EXERCISE OBJECTIVE:
Look through the data below and extract, unchanged, the lines from the one that contains "error messages, create" to the one that contains "This implementation is", both included.

━━━━━━━━━━━━━━━━━━━━━━━━━━━━━━

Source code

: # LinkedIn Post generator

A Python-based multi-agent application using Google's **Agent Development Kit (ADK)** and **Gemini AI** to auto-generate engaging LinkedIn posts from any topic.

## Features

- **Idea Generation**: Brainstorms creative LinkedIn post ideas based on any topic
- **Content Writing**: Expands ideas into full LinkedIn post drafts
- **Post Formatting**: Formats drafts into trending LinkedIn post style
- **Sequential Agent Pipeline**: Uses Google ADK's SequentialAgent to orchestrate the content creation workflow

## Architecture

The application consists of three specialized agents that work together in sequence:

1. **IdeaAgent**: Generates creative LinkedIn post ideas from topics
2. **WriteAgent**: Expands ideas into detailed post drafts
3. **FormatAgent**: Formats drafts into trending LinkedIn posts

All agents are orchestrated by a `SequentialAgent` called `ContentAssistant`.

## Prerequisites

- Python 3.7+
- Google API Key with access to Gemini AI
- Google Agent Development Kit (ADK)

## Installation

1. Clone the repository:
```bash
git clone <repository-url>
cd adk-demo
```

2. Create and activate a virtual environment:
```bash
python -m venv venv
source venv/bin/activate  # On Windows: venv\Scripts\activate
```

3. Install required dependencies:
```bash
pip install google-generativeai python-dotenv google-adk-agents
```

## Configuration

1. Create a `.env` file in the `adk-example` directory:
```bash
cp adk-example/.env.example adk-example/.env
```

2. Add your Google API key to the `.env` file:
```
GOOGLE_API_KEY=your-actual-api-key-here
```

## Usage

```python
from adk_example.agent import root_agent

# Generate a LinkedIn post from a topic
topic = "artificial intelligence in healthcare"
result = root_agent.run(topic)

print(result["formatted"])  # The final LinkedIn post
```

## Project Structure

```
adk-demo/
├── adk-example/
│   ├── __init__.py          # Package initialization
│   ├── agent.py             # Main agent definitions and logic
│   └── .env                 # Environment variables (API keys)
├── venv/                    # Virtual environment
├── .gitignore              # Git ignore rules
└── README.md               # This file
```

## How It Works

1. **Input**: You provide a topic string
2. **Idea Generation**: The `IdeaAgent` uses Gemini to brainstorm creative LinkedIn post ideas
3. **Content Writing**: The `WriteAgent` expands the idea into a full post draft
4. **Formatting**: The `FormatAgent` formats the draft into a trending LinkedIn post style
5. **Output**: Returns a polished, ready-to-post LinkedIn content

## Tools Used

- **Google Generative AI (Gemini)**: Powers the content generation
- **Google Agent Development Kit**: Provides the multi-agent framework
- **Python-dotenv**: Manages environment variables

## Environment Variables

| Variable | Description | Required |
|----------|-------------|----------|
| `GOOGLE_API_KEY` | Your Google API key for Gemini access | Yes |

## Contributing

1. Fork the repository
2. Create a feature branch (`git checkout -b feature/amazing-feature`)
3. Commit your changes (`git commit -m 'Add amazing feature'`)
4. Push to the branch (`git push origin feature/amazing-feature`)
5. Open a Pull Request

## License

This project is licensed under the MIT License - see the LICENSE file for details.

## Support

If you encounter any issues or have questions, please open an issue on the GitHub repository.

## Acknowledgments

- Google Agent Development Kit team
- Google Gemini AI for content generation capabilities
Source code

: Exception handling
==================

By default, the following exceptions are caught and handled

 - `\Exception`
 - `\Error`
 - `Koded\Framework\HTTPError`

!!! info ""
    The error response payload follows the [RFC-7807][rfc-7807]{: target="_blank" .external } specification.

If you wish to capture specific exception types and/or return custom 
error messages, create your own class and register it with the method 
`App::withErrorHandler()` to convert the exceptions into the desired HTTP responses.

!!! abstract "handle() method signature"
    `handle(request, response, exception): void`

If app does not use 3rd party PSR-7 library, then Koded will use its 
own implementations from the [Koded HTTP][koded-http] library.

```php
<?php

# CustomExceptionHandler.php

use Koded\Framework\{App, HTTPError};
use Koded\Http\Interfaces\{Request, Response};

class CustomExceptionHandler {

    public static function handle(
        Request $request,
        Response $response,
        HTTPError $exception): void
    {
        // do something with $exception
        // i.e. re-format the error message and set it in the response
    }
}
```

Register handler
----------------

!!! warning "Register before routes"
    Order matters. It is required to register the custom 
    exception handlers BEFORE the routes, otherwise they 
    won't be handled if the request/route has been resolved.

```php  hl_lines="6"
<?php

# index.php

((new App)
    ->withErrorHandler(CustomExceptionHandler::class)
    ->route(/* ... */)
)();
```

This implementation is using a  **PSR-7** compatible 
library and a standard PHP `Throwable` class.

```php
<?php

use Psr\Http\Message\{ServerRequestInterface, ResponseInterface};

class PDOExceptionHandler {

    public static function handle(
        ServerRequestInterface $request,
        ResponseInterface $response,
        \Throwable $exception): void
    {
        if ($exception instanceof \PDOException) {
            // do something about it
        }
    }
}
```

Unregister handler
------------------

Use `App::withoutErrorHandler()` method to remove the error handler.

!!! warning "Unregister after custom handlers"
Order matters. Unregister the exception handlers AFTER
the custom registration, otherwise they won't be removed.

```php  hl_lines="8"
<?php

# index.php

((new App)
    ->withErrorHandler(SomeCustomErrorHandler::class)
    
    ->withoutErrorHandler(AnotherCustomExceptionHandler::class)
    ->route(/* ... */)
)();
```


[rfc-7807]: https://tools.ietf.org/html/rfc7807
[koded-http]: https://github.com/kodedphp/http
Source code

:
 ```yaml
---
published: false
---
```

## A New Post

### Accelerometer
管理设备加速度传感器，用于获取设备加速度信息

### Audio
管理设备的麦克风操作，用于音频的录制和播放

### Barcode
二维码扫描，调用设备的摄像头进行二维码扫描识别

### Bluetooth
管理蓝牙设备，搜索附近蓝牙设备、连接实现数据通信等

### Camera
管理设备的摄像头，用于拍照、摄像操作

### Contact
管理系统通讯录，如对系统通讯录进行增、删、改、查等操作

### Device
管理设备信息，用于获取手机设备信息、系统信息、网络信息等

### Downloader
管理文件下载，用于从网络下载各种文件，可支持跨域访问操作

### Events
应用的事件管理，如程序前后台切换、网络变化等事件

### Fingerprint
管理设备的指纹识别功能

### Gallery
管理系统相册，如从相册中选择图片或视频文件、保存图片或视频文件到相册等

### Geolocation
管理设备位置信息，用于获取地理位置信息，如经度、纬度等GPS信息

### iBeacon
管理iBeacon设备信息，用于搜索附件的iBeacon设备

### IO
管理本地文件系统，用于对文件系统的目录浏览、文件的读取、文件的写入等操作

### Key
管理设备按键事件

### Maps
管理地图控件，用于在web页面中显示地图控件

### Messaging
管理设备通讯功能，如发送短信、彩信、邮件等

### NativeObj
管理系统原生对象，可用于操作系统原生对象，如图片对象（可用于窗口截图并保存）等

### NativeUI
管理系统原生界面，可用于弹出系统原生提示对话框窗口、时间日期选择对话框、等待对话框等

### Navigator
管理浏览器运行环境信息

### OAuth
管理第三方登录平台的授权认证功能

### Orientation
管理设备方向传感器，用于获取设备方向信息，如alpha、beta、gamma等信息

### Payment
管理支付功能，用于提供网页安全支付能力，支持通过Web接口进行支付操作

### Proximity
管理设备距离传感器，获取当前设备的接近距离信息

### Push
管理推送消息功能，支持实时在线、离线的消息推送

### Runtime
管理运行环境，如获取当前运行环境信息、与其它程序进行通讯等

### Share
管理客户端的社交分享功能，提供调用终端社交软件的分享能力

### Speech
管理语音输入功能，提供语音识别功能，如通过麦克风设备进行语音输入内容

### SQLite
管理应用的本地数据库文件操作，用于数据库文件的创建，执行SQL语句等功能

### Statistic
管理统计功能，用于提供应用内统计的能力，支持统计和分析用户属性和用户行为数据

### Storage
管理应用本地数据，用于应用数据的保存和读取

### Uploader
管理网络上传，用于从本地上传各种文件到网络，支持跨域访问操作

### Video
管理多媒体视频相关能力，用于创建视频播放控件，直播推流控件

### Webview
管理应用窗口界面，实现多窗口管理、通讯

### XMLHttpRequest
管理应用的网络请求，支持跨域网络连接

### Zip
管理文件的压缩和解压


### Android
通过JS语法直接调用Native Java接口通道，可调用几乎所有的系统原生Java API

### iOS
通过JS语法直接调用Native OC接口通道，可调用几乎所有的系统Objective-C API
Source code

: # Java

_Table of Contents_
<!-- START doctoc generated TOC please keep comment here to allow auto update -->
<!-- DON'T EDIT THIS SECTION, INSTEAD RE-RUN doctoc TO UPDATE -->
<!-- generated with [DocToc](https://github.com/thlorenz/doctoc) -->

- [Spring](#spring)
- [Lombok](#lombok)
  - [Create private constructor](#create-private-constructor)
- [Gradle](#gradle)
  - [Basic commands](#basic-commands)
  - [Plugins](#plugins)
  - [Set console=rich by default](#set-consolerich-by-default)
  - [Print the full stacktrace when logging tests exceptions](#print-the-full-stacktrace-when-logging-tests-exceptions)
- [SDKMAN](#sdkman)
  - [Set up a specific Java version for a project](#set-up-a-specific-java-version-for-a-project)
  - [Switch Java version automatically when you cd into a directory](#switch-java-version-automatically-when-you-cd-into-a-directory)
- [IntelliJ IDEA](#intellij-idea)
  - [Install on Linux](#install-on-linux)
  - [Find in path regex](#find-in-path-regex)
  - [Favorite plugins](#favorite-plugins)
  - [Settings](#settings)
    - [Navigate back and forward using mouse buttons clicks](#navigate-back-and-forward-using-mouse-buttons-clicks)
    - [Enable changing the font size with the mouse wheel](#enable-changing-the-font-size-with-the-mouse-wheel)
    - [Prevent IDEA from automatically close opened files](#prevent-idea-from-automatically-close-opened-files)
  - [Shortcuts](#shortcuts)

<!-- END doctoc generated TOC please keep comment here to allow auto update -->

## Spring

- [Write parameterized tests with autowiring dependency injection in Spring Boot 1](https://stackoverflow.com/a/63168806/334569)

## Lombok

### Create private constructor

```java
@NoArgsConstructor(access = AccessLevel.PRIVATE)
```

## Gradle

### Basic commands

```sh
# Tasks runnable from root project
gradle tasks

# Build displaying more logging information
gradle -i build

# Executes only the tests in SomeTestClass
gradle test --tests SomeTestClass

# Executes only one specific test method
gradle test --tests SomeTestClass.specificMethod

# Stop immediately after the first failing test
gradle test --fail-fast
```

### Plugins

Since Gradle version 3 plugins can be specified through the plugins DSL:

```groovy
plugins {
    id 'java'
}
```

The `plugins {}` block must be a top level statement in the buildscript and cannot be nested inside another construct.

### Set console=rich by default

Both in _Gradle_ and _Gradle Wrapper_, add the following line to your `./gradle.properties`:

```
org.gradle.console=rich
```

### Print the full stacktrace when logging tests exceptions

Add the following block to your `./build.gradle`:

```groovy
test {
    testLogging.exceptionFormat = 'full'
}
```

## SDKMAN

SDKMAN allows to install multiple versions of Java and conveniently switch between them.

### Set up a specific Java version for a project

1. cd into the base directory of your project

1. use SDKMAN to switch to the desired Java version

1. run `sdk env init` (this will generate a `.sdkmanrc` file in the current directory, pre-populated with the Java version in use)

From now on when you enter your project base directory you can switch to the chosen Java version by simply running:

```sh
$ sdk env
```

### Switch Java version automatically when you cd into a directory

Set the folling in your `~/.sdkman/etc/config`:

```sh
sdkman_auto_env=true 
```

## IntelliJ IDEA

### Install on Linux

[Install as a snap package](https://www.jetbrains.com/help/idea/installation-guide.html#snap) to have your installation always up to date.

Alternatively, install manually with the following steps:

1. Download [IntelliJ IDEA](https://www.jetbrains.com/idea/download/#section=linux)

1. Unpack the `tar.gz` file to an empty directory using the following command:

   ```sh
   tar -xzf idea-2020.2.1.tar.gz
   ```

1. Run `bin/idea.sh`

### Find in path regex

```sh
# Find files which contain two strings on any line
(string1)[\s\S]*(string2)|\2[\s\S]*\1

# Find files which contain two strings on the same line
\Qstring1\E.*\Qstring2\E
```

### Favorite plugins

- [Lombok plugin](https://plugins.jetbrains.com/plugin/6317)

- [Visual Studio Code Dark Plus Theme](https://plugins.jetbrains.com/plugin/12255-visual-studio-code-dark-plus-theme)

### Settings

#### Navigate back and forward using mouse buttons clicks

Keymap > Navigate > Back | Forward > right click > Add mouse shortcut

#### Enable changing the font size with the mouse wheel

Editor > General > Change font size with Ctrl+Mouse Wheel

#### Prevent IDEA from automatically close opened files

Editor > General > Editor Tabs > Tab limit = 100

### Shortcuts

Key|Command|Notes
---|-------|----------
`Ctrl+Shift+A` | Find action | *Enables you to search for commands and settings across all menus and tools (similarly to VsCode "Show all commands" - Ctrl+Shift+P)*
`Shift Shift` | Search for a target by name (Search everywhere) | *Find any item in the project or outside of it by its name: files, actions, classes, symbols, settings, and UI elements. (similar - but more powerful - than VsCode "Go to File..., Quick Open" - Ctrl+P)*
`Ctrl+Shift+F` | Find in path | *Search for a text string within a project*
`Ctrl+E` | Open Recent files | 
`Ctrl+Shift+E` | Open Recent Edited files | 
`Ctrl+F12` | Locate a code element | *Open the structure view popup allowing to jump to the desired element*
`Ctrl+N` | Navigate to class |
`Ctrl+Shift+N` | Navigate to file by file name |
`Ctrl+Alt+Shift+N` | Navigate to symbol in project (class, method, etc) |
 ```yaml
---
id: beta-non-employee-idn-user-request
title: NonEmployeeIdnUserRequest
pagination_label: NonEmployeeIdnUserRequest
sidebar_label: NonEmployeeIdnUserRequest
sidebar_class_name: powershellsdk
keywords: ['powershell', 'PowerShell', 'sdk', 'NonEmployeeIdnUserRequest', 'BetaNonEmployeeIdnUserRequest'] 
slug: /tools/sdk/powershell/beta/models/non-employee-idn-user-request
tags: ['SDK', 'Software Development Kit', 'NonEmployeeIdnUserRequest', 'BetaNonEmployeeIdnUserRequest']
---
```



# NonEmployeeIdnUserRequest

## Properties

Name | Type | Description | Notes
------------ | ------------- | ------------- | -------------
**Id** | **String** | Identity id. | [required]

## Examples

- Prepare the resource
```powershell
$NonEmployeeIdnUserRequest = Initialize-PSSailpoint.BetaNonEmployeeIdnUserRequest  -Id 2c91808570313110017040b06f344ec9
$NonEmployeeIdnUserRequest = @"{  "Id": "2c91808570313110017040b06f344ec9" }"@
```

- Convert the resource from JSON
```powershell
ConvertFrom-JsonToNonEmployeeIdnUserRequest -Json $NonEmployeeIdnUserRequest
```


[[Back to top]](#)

━━━━━━━━━━━━━━━━━━━━━━━━━━━━━━

WRITTEN SOLUTION:
error messages, create your own class and register it with the method 
`App::withErrorHandler()` to convert the exceptions into the desired HTTP responses.

!!! abstract "handle() method signature"
    `handle(request, response, exception): void`

If app does not use 3rd party PSR-7 library, then Koded will use its 
own implementations from the [Koded HTTP][koded-http] library.

```php
<?php

# CustomExceptionHandler.php

use Koded\Framework\{App, HTTPError};
use Koded\Http\Interfaces\{Request, Response};

class CustomExceptionHandler {

    public static function handle(
        Request $request,
        Response $response,
        HTTPError $exception): void
    {
        // do something with $exception
        // i.e. re-format the error message and set it in the response
    }
}
```

Register handler
----------------

!!! warning "Register before routes"
    Order matters. It is required to register the custom 
    exception handlers BEFORE the routes, otherwise they 
    won't be handled if the request/route has been resolved.

```php  hl_lines="6"
<?php

# index.php

((new App)
    ->withErrorHandler(CustomExceptionHandler::class)
    ->route(/* ... */)
)();
```

This implementation is using a  **PSR-7** compatible 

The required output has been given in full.